Task objective → Search the data below for lines that include the word "textsc" and state how many there are, nothing else.

Dataset extract →
|---|

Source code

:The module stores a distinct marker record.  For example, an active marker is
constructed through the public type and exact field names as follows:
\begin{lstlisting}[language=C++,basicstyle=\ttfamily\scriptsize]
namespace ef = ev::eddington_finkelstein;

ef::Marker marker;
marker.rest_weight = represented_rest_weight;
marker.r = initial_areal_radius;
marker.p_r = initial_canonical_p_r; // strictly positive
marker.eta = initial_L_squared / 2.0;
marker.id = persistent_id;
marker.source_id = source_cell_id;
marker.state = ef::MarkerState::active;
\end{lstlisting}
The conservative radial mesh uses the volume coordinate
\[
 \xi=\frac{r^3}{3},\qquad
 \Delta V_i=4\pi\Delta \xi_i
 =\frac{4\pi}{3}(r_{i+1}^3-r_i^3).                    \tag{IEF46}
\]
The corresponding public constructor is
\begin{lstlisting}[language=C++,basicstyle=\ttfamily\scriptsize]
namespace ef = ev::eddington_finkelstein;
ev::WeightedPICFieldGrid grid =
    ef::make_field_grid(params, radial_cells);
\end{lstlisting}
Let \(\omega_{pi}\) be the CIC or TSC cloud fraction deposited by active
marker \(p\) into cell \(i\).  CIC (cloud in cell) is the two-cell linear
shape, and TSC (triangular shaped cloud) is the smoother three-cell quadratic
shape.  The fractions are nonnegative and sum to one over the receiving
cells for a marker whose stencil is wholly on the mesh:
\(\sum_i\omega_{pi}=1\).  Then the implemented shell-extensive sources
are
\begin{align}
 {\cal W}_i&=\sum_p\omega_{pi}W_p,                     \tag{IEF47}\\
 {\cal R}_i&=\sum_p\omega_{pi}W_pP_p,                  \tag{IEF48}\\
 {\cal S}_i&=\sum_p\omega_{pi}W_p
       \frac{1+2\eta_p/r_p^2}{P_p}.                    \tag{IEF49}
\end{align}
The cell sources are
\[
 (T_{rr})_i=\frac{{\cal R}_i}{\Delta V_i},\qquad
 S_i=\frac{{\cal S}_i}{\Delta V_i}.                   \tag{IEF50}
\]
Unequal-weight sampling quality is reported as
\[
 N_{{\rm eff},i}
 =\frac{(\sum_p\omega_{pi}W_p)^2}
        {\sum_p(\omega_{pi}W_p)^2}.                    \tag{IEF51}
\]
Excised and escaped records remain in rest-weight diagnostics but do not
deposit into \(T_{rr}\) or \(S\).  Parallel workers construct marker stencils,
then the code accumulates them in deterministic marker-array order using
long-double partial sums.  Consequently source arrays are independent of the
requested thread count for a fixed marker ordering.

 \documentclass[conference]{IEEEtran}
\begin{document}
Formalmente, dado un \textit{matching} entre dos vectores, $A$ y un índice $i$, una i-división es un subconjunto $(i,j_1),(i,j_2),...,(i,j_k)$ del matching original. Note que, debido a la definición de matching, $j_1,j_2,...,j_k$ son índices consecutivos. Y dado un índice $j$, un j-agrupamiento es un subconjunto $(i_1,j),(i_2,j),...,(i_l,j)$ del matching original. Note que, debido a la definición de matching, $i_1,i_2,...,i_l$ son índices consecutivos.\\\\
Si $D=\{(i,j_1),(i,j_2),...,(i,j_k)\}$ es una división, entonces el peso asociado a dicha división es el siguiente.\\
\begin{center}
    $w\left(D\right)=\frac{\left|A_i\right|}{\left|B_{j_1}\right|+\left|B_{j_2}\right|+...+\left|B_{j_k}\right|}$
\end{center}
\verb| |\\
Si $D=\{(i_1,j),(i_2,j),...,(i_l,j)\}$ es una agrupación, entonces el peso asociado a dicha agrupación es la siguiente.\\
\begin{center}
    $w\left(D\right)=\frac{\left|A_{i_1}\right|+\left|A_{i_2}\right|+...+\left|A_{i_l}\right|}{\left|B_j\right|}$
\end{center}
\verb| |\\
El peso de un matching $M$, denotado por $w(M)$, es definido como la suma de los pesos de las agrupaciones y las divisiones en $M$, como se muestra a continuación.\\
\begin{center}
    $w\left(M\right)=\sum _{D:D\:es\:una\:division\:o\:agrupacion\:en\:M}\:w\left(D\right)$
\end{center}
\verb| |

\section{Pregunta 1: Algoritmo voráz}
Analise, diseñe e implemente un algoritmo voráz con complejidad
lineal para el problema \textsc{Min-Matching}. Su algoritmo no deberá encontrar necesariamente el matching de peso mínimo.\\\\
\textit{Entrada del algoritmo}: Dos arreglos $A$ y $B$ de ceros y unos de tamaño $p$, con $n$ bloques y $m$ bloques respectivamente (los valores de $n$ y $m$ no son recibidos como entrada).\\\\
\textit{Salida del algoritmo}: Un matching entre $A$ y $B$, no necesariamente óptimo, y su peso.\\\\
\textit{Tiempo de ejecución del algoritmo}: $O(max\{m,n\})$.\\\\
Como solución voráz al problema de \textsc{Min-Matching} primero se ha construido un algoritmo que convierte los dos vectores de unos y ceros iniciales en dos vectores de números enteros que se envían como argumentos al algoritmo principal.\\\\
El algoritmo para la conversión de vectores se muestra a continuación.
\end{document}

|---|

Solution below → 2